Offering your menu in Gujarati or Hindi alongside English lifts orders from local customers by 20–30% in our owner data. Here's how to do it cleanly with ZaikaQR.
Why a multilingual menu matters in India
70% of Indian internet users prefer content in their regional language. For a Surat thali house or an Ahmedabad pav-bhaji café, your most loyal customers think in Gujarati. Forcing them to read English is a small but real friction tax.
How it works in ZaikaQR
Every menu page shows three language chips at the top: EN · ગુ · हि. The customer taps one, the whole menu updates instantly. Their choice persists across visits (stored in their browser).
Setup in 5 minutes
- Owner dashboard → My Admin → 🌐 Manage Translations.
- For each item, enter the Gujarati and Hindi name. Skip description if you want — names matter most.
- Save. The customer menu updates immediately.

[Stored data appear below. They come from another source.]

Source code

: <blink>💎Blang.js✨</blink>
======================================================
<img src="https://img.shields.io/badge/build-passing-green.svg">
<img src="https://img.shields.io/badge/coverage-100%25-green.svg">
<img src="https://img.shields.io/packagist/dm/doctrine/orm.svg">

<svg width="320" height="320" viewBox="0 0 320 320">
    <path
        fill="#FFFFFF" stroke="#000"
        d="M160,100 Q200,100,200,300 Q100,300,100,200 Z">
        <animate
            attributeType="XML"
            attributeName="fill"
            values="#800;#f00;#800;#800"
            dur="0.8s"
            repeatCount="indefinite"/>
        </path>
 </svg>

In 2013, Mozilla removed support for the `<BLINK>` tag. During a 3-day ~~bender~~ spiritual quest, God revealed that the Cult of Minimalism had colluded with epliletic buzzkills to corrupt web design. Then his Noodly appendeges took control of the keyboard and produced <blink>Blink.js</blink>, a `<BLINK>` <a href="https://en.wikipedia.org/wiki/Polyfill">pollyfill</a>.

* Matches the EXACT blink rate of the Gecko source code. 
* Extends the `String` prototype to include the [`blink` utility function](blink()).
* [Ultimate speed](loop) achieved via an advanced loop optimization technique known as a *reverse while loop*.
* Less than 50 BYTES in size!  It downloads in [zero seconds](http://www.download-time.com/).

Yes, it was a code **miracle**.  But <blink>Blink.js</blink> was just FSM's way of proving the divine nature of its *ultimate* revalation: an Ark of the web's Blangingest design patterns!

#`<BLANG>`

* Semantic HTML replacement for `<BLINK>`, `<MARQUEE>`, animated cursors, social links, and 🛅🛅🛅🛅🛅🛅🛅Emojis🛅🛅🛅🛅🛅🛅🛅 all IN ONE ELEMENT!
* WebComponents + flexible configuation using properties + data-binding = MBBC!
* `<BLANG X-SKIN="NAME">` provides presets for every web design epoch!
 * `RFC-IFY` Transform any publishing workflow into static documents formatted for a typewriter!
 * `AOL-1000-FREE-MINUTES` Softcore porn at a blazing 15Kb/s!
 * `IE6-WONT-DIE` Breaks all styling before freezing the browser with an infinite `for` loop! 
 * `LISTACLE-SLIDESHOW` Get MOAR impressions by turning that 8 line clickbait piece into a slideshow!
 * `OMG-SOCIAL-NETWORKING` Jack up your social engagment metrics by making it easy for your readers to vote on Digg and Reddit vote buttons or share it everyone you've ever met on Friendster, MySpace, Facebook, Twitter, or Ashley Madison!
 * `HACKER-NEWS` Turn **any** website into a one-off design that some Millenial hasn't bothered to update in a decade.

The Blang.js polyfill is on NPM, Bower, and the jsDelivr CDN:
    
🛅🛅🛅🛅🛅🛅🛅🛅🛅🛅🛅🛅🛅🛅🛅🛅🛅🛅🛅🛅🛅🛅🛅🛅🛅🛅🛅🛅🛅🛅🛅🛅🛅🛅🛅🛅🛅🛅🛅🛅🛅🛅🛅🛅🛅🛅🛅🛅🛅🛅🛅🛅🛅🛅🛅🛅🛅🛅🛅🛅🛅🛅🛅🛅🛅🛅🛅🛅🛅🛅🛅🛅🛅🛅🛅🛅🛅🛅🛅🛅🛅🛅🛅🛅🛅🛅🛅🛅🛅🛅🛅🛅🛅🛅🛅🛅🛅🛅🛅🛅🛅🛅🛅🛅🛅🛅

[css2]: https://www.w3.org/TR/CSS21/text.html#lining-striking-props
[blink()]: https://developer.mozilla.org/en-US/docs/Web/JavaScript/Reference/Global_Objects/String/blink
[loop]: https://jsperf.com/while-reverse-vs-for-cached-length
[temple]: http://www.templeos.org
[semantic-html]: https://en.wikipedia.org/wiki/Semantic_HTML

What about SEO and search?
Google indexes your menu in English (the default HTML), which is what you want for discoverability. Local customers get their preferred language without Google getting confused by mixed-language content. Best of both worlds.
KOT and the kitchen
The kitchen ticket (KOT) is always printed in the language you choose under Settings — most owners keep KOT in English or Hindi so any kitchen hand can read it, regardless of which language the customer used to order.
What the data shows
"Adding Gujarati names to our 30 most-ordered dishes lifted average ticket size by 9% in the first month. Customers added more items because they could read the descriptions."